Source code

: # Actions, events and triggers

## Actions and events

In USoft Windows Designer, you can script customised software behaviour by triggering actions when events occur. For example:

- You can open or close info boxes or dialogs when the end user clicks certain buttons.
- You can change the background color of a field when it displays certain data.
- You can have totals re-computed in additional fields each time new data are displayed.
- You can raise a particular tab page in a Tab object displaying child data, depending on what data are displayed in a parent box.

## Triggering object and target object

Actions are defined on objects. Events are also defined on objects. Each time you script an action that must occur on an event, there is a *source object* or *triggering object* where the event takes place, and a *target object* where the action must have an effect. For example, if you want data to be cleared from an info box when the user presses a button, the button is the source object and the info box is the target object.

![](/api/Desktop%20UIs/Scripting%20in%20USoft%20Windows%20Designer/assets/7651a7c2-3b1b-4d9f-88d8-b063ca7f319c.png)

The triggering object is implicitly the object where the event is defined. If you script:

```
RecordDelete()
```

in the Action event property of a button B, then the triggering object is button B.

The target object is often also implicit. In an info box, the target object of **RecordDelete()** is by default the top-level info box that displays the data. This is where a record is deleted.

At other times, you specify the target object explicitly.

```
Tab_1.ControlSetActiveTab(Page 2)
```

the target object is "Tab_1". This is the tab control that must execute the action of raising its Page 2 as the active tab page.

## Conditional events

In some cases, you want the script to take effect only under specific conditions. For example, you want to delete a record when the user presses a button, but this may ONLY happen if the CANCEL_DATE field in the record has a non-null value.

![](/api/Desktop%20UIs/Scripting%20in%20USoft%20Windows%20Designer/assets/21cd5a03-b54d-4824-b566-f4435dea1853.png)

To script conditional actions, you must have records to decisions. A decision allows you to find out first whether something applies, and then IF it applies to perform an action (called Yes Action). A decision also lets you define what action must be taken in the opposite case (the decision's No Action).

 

===============

### Assigned task:
Note each line above that contains "assets" and copy it out.

### Answer to this problem:
![](/api/Desktop%20UIs/Scripting%20in%20USoft%20Windows%20Designer/assets/7651a7c2-3b1b-4d9f-88d8-b063ca7f319c.png)
![](/api/Desktop%20UIs/Scripting%20in%20USoft%20Windows%20Designer/assets/21cd5a03-b54d-4824-b566-f4435dea1853.png)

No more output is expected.